What is needed
Every line in the data below has to be repeated exactly; no picture belongs in the result.
### Records provided ###
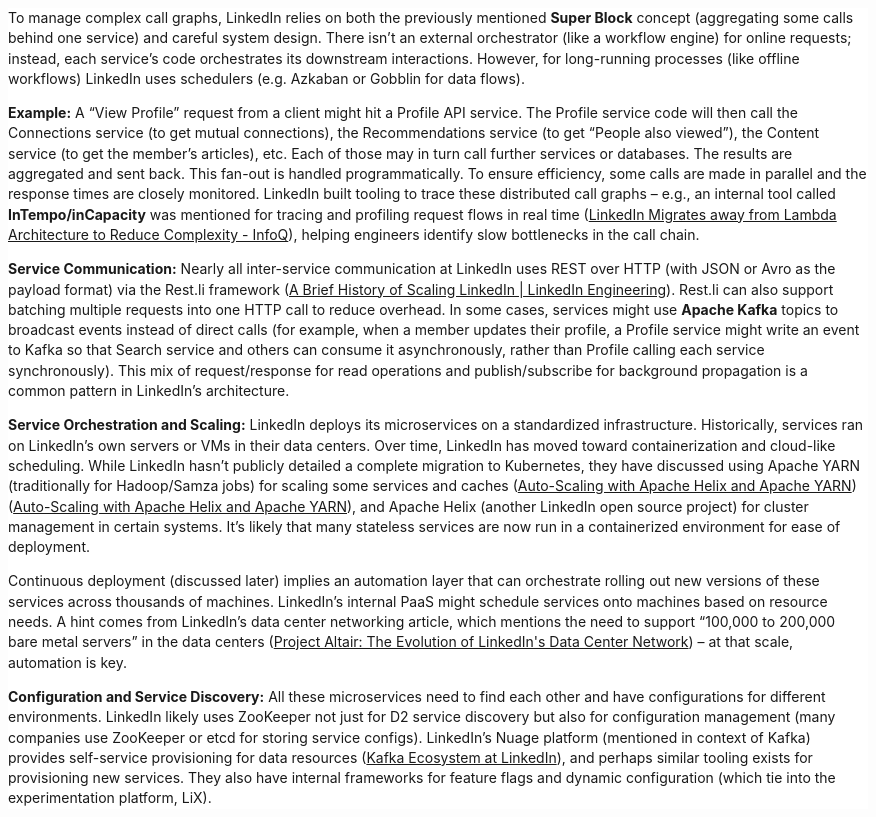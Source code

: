 To manage complex call graphs, LinkedIn relies on both the previously mentioned **Super Block** concept (aggregating some calls behind one service) and careful system design. There isn’t an external orchestrator (like a workflow engine) for online requests; instead, each service’s code orchestrates its downstream interactions. However, for long-running processes (like offline workflows) LinkedIn uses schedulers (e.g. Azkaban or Gobblin for data flows).

**Example:** A “View Profile” request from a client might hit a Profile API service. The Profile service code will then call the Connections service (to get mutual connections), the Recommendations service (to get “People also viewed”), the Content service (to get the member’s articles), etc. Each of those may in turn call further services or databases. The results are aggregated and sent back. This fan-out is handled programmatically. To ensure efficiency, some calls are made in parallel and the response times are closely monitored. LinkedIn built tooling to trace these distributed call graphs – e.g., an internal tool called **InTempo/inCapacity** was mentioned for tracing and profiling request flows in real time ([LinkedIn Migrates away from Lambda Architecture to Reduce Complexity - InfoQ](https://www.infoq.com/news/2020/12/linkedin-lambda-architecture/#:~:text=A%20near,incoming%20ProfileView%20events)), helping engineers identify slow bottlenecks in the call chain.

**Service Communication:** Nearly all inter-service communication at LinkedIn uses REST over HTTP (with JSON or Avro as the payload format) via the Rest.li framework ([A Brief History of Scaling LinkedIn | LinkedIn Engineering](https://engineering.linkedin.com/architecture/brief-history-scaling-linkedin#:~:text=When%20we%20transformed%20from%20Leo,Restful%20API%20model%20%2028)). Rest.li can also support batching multiple requests into one HTTP call to reduce overhead. In some cases, services might use **Apache Kafka** topics to broadcast events instead of direct calls (for example, when a member updates their profile, a Profile service might write an event to Kafka so that Search service and others can consume it asynchronously, rather than Profile calling each service synchronously). This mix of request/response for read operations and publish/subscribe for background propagation is a common pattern in LinkedIn’s architecture.

**Service Orchestration and Scaling:** LinkedIn deploys its microservices on a standardized infrastructure. Historically, services ran on LinkedIn’s own servers or VMs in their data centers. Over time, LinkedIn has moved toward containerization and cloud-like scheduling. While LinkedIn hasn’t publicly detailed a complete migration to Kubernetes, they have discussed using Apache YARN (traditionally for Hadoop/Samza jobs) for scaling some services and caches ([Auto-Scaling with Apache Helix and Apache YARN](https://engineering.linkedin.com/cluster-management/auto-scaling-apache-helix-and-apache-yarn#:~:text=Auto,value%20store)) ([Auto-Scaling with Apache Helix and Apache YARN](https://engineering.linkedin.com/cluster-management/auto-scaling-apache-helix-and-apache-yarn#:~:text=We%20will%20show%20how%20to,value%20store)), and Apache Helix (another LinkedIn open source project) for cluster management in certain systems. It’s likely that many stateless services are now run in a containerized environment for ease of deployment.

Continuous deployment (discussed later) implies an automation layer that can orchestrate rolling out new versions of these services across thousands of machines. LinkedIn’s internal PaaS might schedule services onto machines based on resource needs. A hint comes from LinkedIn’s data center networking article, which mentions the need to support “100,000 to 200,000 bare metal servers” in the data centers ([Project Altair: The Evolution of LinkedIn's Data Center Network](https://www.linkedin.com/blog/engineering/data-management/project-altair-the-evolution-of-linkedins-data-center-network#:~:text=Network%20www,servers%20without%20adding%20an)) – at that scale, automation is key.

**Configuration and Service Discovery:** All these microservices need to find each other and have configurations for different environments. LinkedIn likely uses ZooKeeper not just for D2 service discovery but also for configuration management (many companies use ZooKeeper or etcd for storing service configs). LinkedIn’s Nuage platform (mentioned in context of Kafka) provides self-service provisioning for data resources ([Kafka Ecosystem at LinkedIn](https://engineering.linkedin.com/blog/2016/04/kafka-ecosystem-at-linkedin#:~:text=Kafka%20REST%20is%20a%20HTTP,for%20administrative%20operations%20on%20topics)), and perhaps similar tooling exists for provisioning new services. They also have internal frameworks for feature flags and dynamic configuration (which tie into the experimentation platform, LiX).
###
Result
Source code

: To manage complex call graphs, LinkedIn relies on both the previously mentioned **Super Block** concept (aggregating some calls behind one service) and careful system design. There isn’t an external orchestrator (like a workflow engine) for online requests; instead, each service’s code orchestrates its downstream interactions. However, for long-running processes (like offline workflows) LinkedIn uses schedulers (e.g. Azkaban or Gobblin for data flows).

**Example:** A “View Profile” request from a client might hit a Profile API service. The Profile service code will then call the Connections service (to get mutual connections), the Recommendations service (to get “People also viewed”), the Content service (to get the member’s articles), etc. Each of those may in turn call further services or databases. The results are aggregated and sent back. This fan-out is handled programmatically. To ensure efficiency, some calls are made in parallel and the response times are closely monitored. LinkedIn built tooling to trace these distributed call graphs – e.g., an internal tool called **InTempo/inCapacity** was mentioned for tracing and profiling request flows in real time ([LinkedIn Migrates away from Lambda Architecture to Reduce Complexity - InfoQ](https://www.infoq.com/news/2020/12/linkedin-lambda-architecture/#:~:text=A%20near,incoming%20ProfileView%20events)), helping engineers identify slow bottlenecks in the call chain.

**Service Communication:** Nearly all inter-service communication at LinkedIn uses REST over HTTP (with JSON or Avro as the payload format) via the Rest.li framework ([A Brief History of Scaling LinkedIn | LinkedIn Engineering](https://engineering.linkedin.com/architecture/brief-history-scaling-linkedin#:~:text=When%20we%20transformed%20from%20Leo,Restful%20API%20model%20%2028)). Rest.li can also support batching multiple requests into one HTTP call to reduce overhead. In some cases, services might use **Apache Kafka** topics to broadcast events instead of direct calls (for example, when a member updates their profile, a Profile service might write an event to Kafka so that Search service and others can consume it asynchronously, rather than Profile calling each service synchronously). This mix of request/response for read operations and publish/subscribe for background propagation is a common pattern in LinkedIn’s architecture.

**Service Orchestration and Scaling:** LinkedIn deploys its microservices on a standardized infrastructure. Historically, services ran on LinkedIn’s own servers or VMs in their data centers. Over time, LinkedIn has moved toward containerization and cloud-like scheduling. While LinkedIn hasn’t publicly detailed a complete migration to Kubernetes, they have discussed using Apache YARN (traditionally for Hadoop/Samza jobs) for scaling some services and caches ([Auto-Scaling with Apache Helix and Apache YARN](https://engineering.linkedin.com/cluster-management/auto-scaling-apache-helix-and-apache-yarn#:~:text=Auto,value%20store)) ([Auto-Scaling with Apache Helix and Apache YARN](https://engineering.linkedin.com/cluster-management/auto-scaling-apache-helix-and-apache-yarn#:~:text=We%20will%20show%20how%20to,value%20store)), and Apache Helix (another LinkedIn open source project) for cluster management in certain systems. It’s likely that many stateless services are now run in a containerized environment for ease of deployment.

Continuous deployment (discussed later) implies an automation layer that can orchestrate rolling out new versions of these services across thousands of machines. LinkedIn’s internal PaaS might schedule services onto machines based on resource needs. A hint comes from LinkedIn’s data center networking article, which mentions the need to support “100,000 to 200,000 bare metal servers” in the data centers ([Project Altair: The Evolution of LinkedIn's Data Center Network](https://www.linkedin.com/blog/engineering/data-management/project-altair-the-evolution-of-linkedins-data-center-network#:~:text=Network%20www,servers%20without%20adding%20an)) – at that scale, automation is key.

**Configuration and Service Discovery:** All these microservices need to find each other and have configurations for different environments. LinkedIn likely uses ZooKeeper not just for D2 service discovery but also for configuration management (many companies use ZooKeeper or etcd for storing service configs). LinkedIn’s Nuage platform (mentioned in context of Kafka) provides self-service provisioning for data resources ([Kafka Ecosystem at LinkedIn](https://engineering.linkedin.com/blog/2016/04/kafka-ecosystem-at-linkedin#:~:text=Kafka%20REST%20is%20a%20HTTP,for%20administrative%20operations%20on%20topics)), and perhaps similar tooling exists for provisioning new services. They also have internal frameworks for feature flags and dynamic configuration (which tie into the experimentation platform, LiX).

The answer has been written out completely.